Work request: Show, from the entries below, every line in which "many" appears.

Entries taken from a collection
____________

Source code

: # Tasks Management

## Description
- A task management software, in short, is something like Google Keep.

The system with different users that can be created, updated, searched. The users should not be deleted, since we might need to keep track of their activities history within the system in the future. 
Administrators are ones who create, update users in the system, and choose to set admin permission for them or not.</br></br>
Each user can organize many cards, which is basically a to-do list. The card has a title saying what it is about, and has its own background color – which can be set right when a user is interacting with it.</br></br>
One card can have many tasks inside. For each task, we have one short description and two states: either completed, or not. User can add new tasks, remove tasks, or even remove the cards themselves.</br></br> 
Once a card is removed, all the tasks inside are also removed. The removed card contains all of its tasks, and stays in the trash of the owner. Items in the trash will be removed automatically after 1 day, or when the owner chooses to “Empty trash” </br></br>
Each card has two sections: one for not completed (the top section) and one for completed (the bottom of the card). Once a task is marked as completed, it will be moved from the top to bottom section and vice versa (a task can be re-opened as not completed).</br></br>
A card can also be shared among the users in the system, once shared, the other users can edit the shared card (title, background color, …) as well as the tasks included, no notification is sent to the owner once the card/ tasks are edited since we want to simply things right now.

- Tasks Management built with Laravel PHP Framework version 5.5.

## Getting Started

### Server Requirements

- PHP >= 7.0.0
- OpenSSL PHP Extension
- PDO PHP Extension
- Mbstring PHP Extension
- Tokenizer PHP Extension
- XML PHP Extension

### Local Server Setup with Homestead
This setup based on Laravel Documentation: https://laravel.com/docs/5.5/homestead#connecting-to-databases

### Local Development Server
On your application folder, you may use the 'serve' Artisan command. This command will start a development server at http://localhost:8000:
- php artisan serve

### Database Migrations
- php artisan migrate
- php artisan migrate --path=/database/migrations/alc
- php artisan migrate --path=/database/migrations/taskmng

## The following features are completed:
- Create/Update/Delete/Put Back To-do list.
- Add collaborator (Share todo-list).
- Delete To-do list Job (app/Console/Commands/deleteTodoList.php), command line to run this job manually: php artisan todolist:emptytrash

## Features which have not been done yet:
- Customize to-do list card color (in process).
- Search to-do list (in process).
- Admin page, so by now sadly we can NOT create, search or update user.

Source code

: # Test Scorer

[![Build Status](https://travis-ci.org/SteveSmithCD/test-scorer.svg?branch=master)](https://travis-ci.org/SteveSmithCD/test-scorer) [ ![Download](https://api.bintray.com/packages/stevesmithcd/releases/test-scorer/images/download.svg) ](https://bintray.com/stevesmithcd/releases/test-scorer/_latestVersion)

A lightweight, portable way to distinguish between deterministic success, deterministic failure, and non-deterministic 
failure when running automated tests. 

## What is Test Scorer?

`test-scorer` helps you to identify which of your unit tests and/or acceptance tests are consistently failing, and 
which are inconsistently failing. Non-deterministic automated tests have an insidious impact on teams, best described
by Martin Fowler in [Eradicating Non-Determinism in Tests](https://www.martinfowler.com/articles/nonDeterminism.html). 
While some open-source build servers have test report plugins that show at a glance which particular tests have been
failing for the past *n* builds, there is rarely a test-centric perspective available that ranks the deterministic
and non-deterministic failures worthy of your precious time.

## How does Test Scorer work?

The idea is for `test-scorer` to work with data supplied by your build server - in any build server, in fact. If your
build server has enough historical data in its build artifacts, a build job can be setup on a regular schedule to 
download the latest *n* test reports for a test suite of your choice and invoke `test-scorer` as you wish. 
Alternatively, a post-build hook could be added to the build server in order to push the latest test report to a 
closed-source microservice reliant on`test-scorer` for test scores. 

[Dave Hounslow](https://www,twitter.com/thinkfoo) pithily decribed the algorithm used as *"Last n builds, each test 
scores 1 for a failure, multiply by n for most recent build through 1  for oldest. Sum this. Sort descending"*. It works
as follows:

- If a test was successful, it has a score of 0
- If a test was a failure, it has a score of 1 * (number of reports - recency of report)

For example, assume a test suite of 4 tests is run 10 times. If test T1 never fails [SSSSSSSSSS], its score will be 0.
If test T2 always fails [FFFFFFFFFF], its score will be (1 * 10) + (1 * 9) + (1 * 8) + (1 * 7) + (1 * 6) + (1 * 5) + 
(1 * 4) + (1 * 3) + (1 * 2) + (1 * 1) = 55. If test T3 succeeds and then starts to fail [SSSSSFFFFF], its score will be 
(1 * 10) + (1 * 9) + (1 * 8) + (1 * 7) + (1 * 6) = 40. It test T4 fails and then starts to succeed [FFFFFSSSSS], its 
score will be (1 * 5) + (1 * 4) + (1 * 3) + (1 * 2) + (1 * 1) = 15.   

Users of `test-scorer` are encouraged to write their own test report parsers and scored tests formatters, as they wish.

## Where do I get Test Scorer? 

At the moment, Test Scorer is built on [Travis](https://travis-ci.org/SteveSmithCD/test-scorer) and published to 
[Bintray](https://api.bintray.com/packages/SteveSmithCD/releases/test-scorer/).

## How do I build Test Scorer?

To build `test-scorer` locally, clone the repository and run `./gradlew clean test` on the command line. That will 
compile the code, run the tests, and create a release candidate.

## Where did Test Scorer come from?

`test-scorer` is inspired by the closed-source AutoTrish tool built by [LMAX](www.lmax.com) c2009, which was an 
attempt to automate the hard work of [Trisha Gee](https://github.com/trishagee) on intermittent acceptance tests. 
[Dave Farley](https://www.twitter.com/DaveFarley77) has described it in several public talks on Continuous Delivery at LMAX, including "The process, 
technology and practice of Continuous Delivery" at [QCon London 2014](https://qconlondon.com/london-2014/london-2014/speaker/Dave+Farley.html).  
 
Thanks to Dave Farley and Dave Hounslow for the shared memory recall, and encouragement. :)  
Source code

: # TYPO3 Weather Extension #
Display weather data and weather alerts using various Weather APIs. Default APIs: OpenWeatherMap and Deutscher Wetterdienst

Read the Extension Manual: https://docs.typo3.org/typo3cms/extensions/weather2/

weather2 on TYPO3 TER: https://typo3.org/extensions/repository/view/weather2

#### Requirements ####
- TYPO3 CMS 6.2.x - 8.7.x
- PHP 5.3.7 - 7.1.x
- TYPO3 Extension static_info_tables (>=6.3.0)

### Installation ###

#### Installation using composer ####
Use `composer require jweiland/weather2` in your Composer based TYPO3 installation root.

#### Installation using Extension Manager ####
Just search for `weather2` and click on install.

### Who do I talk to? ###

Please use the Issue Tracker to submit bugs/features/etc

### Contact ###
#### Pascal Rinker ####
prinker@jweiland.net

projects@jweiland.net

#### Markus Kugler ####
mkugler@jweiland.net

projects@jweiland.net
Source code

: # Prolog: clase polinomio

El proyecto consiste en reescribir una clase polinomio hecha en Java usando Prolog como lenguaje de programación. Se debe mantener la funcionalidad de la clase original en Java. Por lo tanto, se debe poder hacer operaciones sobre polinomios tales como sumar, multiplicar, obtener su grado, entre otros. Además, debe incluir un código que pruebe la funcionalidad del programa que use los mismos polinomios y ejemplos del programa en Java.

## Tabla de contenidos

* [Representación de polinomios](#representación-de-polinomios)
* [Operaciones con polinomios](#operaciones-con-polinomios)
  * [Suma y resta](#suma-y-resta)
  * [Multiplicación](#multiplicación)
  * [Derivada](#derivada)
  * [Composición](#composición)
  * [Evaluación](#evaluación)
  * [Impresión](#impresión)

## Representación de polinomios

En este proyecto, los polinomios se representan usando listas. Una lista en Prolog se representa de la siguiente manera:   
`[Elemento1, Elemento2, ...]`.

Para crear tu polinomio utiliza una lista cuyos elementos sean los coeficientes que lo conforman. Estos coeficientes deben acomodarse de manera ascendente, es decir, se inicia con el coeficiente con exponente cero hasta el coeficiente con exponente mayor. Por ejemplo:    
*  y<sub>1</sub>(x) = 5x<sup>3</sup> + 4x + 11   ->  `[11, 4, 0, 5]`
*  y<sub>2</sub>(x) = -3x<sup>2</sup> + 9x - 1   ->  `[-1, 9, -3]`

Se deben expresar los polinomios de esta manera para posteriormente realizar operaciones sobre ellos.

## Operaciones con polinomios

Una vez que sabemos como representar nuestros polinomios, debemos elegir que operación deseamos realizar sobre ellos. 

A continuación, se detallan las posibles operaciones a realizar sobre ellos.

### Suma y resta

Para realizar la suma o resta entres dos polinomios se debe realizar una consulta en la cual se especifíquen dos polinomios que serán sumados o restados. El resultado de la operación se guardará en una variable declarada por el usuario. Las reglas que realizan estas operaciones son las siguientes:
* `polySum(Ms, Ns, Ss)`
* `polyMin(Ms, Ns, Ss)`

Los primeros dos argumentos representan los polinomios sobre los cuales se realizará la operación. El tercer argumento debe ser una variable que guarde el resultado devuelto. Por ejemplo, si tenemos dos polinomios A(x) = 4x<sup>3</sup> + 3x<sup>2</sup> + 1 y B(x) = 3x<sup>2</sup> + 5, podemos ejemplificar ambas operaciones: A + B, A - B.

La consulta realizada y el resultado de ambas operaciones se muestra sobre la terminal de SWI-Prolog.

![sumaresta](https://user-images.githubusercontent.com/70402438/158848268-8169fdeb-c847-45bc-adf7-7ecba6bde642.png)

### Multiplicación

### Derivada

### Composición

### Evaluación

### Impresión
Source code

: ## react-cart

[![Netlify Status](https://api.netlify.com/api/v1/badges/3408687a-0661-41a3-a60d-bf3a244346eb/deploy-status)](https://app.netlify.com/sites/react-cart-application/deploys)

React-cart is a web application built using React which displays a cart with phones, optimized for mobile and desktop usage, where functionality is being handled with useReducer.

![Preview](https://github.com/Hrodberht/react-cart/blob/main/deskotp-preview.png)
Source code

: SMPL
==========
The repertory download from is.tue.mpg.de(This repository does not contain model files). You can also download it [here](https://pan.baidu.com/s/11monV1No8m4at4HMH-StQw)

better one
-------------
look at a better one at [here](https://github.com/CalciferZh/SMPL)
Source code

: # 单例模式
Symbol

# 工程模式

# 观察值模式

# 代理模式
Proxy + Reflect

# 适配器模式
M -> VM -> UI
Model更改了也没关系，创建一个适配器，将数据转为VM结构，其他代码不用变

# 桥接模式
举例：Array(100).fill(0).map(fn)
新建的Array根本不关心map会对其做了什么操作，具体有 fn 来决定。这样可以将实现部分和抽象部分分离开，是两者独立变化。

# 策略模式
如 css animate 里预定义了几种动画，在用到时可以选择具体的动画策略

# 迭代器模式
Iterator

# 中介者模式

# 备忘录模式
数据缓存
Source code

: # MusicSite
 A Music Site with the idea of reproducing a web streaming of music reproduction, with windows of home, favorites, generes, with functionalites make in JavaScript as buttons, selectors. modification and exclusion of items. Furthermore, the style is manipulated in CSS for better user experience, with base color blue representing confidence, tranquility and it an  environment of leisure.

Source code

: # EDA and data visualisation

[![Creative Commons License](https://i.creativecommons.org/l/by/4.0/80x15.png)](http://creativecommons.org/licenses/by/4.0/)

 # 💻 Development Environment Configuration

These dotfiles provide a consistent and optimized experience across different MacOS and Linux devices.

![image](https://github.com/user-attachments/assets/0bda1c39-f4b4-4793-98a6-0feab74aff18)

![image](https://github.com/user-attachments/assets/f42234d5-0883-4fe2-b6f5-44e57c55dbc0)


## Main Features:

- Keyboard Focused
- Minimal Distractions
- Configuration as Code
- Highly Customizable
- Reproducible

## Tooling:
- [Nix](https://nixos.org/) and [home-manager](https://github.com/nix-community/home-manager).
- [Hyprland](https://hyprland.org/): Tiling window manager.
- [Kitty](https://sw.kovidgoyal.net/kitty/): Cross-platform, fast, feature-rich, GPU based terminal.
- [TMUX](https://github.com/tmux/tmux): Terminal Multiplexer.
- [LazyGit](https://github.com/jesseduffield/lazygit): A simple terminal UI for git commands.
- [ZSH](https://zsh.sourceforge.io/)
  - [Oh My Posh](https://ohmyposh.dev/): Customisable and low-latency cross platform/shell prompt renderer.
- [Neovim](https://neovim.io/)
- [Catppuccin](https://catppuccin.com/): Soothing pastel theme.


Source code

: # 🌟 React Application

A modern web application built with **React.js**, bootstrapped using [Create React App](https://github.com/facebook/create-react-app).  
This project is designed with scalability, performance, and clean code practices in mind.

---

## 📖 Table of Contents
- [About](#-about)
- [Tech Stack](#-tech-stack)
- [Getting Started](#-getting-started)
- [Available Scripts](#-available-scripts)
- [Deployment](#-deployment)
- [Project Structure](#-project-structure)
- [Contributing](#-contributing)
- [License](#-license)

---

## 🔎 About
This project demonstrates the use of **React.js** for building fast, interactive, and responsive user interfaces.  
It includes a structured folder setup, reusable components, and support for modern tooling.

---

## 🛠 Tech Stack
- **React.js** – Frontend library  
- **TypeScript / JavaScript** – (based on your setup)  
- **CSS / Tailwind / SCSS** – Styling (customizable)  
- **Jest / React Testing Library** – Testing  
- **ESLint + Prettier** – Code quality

____________

Task result:
Each user can organize many cards, which is basically a to-do list. The card has a title saying what it is about, and has its own background color – which can be set right when a user is interacting with it.</br></br>
One card can have many tasks inside. For each task, we have one short description and two states: either completed, or not. User can add new tasks, remove tasks, or even remove the cards themselves.</br></br> 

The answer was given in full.